Not at all - just internally number the choices, and ask a friend to choose 1, 2, or 3. Then, again, react to the result emotionally and act on your reaction. My girlfriend and I do this all the time.

I wouldn't trust random numbers from people, though. Making random numbers is nigh impossible for the human brain.

I think that agonizing over choices generally represents an attempt to internally simulate the outcome, which is uncertain. This is true for both the restaurant example (I visualize myself eating the hotdog. Does that seem pleasurable?), and the college (I visualize myself with the degree, possibly working in the field). If utility is high enough but uncertainty is still high, then it makes sense to continue simulating possible branches and weighing them in.

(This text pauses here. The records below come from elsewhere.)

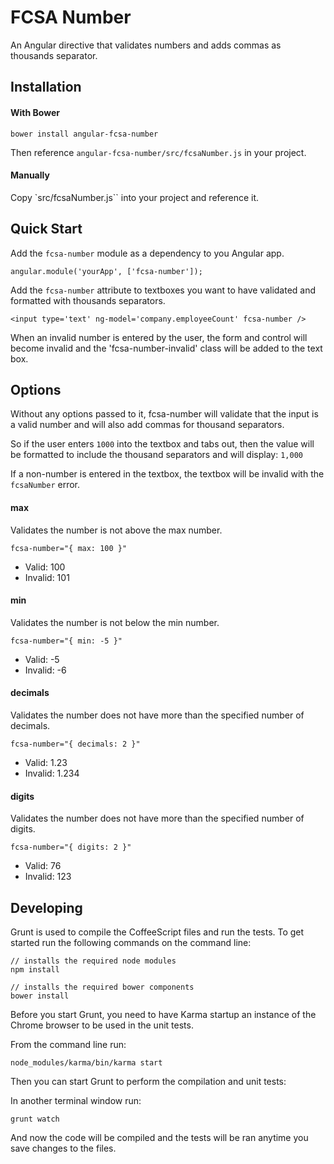 # FCSA Number

An Angular directive that validates numbers and adds commas as thousands separator.

## Installation

#### With Bower

    bower install angular-fcsa-number

Then reference `angular-fcsa-number/src/fcsaNumber.js` in your project.

#### Manually

Copy `src/fcsaNumber.js`` into your project and reference it.

## Quick Start

Add the `fcsa-number` module as a dependency to you Angular app.
 
    angular.module('yourApp', ['fcsa-number']);

Add the `fcsa-number` attribute to textboxes you want to have validated and formatted with thousands separators.

    <input type='text' ng-model='company.employeeCount' fcsa-number />

When an invalid number is entered by the user, the form and control will become invalid and the 'fcsa-number-invalid' class will be added to the text box.

## Options

Without any options passed to it, fcsa-number will validate that the input is a valid number and will also add commas for thousand separators.

So if the user enters `1000` into the textbox and tabs out, then the value will be formatted to include the thousand separators and will display: `1,000`

If a non-number is entered in the textbox, the textbox will be invalid with the `fcsaNumber` error.

#### max

Validates the number is not above the max number.

    fcsa-number="{ max: 100 }"

 * Valid: 100
 * Invalid: 101

#### min

Validates the number is not below the min number.

    fcsa-number="{ min: -5 }"

 * Valid: -5
 * Invalid: -6

#### decimals

Validates the number does not have more than the specified number of decimals.

    fcsa-number="{ decimals: 2 }"

 * Valid: 1.23
 * Invalid: 1.234

#### digits

Validates the number does not have more than the specified number of digits.

    fcsa-number="{ digits: 2 }"

 * Valid: 76
 * Invalid: 123

## Developing

Grunt is used to compile the CoffeeScript files and run the tests. To get started run the following commands on the command line:

    // installs the required node modules
    npm install

    // installs the required bower components
    bower install

Before you start Grunt, you need to have Karma startup an instance of the Chrome browser to be used in the unit tests.

From the command line run:

    node_modules/karma/bin/karma start

Then you can start Grunt to perform the compilation and unit tests:

In another terminal window run:

    grunt watch

And now the code will be compiled and the tests will be ran anytime you save changes to the files.

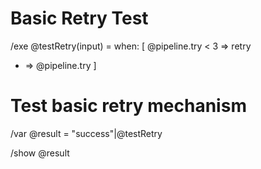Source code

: # Basic Retry Test

/exe @testRetry(input) = when: [
  @pipeline.try < 3 => retry
  * => @pipeline.try
]

# Test basic retry mechanism  
/var @result = "success"|@testRetry

/show @result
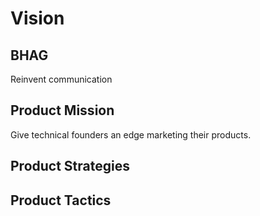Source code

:# Vision

## BHAG
Reinvent communication

## Product Mission
Give technical founders an edge marketing their products.

## Product Strategies

## Product Tactics

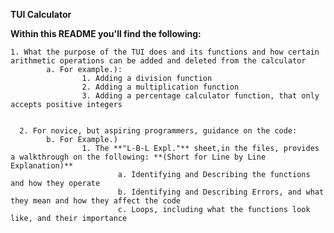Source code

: **TUI Calculator**

**Within this README you'll find the following:**


	1. What the purpose of the TUI does and its functions and how certain arithmetic operations can be added and deleted from the calculator
 			a. For example.): 
					1. Adding a division function
					2. Adding a multiplication function
		 			3. Adding a percentage calculator function, that only accepts positive integers 

	 
	  2. For novice, but aspiring programmers, guidance on the code:
			b. For Example.)
	 				1. The **"L-B-L Expl."** sheet,in the files, provides a walkthrough on the following: **(Short for Line by Line Explanation)**
							a. Identifying and Describing the functions and how they operate 
			 				b. Identifying and Describing Errors, and what they mean and how they affect the code
							c. Loops, including what the functions look like, and their importance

Though I agree that at that point a well-structured way of doing that is preferable.

The problem is when gathering more information can be costly. If you're undecided about whether to pursue a romantic relationship with A or with B (who know each other, and neither of whom is polyamorous, gathering more info about A (if done wrong) can harm your chances with B and vice versa.

So, uh, why did evolution make us agonize over choices at all, if you say they don't matter? I think they matter. This reminds me of my exchange with Wei:

Why do we divide possible news into "good" and "bad", and "hope" for good news? Does that serve some useful cognitive function, and if so, how?

About the cognitive function of "hope": it makes evolutionary sense to become all active and bothered when a big pile of utility hinges on a single uncertain event in the near future, because that makes you frantically try to influence that event.

It seems to me that we agonize over hard choices for a similar reason. A big pile of utility hinges on some uncertainty, and we frantically try to reduce that uncertainty.